I do get a little irritated with the "I got a new hammer so everything must be a nail" mentality.:smile:_


----------



## DIYandSIMPLIFY (Feb 20, 2012)

jschaben said:


> Nope - not at all. I use pocket holes regularly... when appropriate to be used. Screws are iffy in plywood anyway and, from your description of the plywood being used, should not have been used for anything supporting the weight of the mirror.
> I do get a little irritated with the "I got a new hammer so everything must be a nail" mentality.:smile:


Gotcha. Sorry for being so defensive - I have just seen a lot of people get jumped on for using pocket holes on this site, and a lot of us don't have the experience we would like to have. Being relatively new to this craft, I will openly admit I have a lot to learn. I understand your irritation. Woodworking is something I am definitely trying to soak up and there is a lot to learn. I get more excited with every bit of info I pick up. I appreciate the clarification on your end. 

I am totally open to other forms of joinery. What method would you suggest for that situation? It was a really heavy mirror. I would love to get some nice bits for my router (tongue and groove is in my sights) but it's not financially doable right now. In the meantime, what are some methods you think I should start working on? 

Thanks for the input.


----------



## jschaben (Apr 1, 2010)

DIYandSIMPLIFY said:


> Gotcha. Sorry for being so defensive - I have just seen a lot of people get jumped on for using pocket holes on this site, and a lot of us don't have the experience we would like to have. Being relatively new to this craft, I will openly admit I have a lot to learn. I understand your irritation. Woodworking is something I am definitely trying to soak up and there is a lot to learn. I get more excited with every bit of info I pick up. I appreciate the clarification on your end.
> 
> I am totally open to other forms of joinery. What method would you suggest for that situation? It was a really heavy mirror. I would love to get some nice bits for my router (tongue and groove is in my sights) but it's not financially doable right now.
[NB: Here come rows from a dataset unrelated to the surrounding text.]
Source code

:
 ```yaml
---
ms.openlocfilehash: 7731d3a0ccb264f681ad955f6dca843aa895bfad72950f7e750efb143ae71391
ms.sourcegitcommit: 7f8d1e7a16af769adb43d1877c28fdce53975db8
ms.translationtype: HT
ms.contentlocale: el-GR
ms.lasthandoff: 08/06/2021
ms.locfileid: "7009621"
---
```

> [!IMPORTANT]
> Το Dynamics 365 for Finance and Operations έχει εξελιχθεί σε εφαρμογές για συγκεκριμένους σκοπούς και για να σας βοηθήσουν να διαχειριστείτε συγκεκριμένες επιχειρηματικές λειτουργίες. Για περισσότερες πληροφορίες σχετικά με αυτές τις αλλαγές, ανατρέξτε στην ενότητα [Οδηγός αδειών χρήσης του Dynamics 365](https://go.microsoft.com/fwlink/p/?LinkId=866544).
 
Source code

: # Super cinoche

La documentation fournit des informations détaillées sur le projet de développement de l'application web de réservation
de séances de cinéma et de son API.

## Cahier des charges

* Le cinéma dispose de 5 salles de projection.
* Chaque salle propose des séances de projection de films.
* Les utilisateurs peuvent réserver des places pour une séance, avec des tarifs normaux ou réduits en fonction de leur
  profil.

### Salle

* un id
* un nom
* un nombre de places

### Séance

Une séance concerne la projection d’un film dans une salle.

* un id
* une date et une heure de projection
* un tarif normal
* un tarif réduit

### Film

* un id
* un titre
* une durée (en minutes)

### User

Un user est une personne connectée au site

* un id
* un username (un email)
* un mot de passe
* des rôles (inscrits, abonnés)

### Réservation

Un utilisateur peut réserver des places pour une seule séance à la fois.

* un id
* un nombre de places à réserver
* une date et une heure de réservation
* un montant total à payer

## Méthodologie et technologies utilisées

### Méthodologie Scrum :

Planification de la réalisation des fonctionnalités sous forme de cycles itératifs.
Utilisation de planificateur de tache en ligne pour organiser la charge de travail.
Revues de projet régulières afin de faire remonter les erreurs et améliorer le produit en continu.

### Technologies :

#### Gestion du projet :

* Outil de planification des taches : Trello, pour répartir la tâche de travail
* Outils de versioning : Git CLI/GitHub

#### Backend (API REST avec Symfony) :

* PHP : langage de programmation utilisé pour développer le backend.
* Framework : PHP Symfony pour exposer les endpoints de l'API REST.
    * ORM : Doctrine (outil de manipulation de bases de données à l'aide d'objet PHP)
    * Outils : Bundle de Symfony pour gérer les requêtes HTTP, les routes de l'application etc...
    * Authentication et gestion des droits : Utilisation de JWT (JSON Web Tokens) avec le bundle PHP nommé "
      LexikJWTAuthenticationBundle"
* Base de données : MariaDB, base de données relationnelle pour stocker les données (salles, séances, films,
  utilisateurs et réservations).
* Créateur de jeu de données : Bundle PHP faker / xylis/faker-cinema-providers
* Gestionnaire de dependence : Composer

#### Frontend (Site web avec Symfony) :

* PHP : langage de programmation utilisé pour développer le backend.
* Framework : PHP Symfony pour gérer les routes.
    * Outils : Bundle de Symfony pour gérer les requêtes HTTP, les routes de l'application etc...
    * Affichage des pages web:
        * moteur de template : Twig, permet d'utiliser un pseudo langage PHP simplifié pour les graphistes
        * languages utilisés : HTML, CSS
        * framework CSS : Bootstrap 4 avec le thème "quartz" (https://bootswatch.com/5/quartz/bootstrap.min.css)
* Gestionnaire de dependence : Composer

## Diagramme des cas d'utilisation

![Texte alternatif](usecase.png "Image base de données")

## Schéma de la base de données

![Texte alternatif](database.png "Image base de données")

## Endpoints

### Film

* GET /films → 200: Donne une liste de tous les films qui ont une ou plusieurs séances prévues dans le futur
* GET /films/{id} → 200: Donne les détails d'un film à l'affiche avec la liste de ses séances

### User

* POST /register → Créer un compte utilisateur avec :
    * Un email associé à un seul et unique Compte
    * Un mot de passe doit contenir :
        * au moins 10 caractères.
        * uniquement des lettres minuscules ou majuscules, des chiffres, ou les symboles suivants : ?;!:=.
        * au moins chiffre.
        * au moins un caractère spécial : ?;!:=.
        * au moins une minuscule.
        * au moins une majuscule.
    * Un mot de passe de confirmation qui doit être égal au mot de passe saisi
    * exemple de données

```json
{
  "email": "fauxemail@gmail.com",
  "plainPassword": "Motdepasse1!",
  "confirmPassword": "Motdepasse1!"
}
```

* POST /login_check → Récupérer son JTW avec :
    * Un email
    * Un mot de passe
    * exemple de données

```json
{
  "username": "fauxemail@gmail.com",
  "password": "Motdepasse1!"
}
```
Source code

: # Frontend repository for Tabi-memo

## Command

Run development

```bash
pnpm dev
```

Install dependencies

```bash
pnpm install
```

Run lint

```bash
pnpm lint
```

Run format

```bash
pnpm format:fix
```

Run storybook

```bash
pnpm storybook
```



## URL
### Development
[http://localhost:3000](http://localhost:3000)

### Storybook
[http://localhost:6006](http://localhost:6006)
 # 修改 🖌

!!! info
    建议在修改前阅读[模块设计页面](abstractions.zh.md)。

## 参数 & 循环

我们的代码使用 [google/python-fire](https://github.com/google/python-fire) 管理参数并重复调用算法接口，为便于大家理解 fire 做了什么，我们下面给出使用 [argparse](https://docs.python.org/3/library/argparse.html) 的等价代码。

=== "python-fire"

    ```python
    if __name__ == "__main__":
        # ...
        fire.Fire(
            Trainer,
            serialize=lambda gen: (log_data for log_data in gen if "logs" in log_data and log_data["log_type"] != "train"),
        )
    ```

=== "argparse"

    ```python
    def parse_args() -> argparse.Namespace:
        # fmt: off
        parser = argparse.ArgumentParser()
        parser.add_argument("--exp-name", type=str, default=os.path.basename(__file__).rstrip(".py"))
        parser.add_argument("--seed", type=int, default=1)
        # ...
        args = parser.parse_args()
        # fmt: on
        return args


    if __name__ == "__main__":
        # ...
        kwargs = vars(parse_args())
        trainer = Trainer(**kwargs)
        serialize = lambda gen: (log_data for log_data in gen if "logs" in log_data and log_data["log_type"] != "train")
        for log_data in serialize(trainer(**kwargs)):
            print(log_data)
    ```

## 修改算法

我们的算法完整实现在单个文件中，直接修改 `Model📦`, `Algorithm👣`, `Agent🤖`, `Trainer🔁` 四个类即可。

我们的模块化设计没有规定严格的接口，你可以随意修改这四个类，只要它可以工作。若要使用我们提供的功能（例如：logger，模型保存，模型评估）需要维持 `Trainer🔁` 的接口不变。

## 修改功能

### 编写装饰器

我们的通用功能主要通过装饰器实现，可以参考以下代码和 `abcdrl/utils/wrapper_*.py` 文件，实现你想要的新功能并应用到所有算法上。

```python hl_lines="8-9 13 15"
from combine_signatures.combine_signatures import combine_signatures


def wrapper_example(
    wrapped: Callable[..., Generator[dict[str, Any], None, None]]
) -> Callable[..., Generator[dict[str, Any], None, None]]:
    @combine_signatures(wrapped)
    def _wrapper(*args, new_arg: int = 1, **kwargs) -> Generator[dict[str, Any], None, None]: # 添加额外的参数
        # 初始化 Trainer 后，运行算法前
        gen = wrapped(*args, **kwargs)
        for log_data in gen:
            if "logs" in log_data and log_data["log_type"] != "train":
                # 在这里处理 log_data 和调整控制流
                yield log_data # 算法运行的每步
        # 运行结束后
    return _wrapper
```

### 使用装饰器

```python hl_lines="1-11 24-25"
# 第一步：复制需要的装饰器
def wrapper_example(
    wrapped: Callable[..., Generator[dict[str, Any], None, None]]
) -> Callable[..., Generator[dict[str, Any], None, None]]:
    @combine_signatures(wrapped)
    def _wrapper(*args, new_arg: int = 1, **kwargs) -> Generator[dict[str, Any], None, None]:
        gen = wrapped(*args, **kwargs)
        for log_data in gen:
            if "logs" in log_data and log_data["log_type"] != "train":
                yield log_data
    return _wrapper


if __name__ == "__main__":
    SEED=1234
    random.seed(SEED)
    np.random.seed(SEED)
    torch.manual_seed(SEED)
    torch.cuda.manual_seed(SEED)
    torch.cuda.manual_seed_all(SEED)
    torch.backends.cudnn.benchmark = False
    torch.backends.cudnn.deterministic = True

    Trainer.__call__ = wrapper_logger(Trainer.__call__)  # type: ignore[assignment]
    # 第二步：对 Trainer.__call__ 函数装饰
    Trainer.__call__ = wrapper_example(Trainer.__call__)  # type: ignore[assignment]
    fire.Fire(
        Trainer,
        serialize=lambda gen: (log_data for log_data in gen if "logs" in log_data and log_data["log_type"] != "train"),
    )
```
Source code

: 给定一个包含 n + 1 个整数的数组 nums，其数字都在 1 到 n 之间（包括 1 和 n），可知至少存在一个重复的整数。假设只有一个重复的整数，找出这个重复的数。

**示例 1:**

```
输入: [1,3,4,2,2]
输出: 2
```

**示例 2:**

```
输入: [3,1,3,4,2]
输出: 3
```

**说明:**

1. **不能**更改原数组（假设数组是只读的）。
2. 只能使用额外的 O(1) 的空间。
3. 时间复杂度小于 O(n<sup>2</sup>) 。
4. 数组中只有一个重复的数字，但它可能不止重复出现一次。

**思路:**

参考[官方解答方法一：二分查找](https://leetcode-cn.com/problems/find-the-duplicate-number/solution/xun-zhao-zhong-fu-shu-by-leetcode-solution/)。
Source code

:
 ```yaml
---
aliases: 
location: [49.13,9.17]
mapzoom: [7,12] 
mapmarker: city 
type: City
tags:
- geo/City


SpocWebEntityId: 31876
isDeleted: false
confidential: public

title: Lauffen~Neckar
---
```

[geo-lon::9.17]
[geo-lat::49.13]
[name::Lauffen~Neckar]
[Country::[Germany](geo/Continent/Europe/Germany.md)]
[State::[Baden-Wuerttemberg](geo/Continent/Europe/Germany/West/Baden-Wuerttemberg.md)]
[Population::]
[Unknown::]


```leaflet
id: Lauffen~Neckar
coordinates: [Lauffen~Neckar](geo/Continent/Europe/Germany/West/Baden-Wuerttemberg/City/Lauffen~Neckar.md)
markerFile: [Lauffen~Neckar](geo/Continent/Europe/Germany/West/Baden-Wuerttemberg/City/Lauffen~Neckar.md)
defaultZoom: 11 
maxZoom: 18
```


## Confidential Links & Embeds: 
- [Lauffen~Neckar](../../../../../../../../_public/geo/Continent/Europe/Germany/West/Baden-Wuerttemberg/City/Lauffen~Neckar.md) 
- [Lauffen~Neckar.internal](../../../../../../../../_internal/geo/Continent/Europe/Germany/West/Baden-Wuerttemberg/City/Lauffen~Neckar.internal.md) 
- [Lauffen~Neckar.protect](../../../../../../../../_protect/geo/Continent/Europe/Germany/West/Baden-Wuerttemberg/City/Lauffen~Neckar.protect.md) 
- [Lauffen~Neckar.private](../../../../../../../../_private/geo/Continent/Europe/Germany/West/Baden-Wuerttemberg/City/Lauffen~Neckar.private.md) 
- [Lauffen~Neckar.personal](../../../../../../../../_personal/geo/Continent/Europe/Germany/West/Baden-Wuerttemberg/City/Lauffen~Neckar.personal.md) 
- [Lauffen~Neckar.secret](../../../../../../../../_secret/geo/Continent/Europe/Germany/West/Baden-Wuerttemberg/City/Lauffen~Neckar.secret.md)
In the meantime, what are some methods you think I should start working on?
> 
> Thanks for the input.


Like I said before, you did fine till you got to the pocket screws. Using pockets in this application actually gave you a weaker joint. Given the materials and requisites of your project, the stiles would need to have been cut 5" longer to allow half lap glued joints. That would have given you 6.25 square inches of glue area on each corner. Using the pocket screws gave you 1-7/8 square inch glue area plus a couple of screws into plywood. 
Just a suggestion on router bits, tongue and grooves are nice to have but low usage item. Most used would be straight and roundovers. If just starting, I'd suggest a small set, 30 or so, that would have the basics plus a few profile that you can experiment with. Building a router table would be a good starting project also.:smile:


----------



## Steve Neul (Sep 2, 2011)

Since there is not enough meat on the molding to rabbet, how about adding wood to the back.


----------



## JohnK007 (Nov 14, 2009)

DIYandSIMPLIFY said:


> ..... I have just seen a lot of people get jumped on for using pocket holes on this site.....


You ain't seen nothing yet. Wait until you mention that you use biscuts sometimes.


----------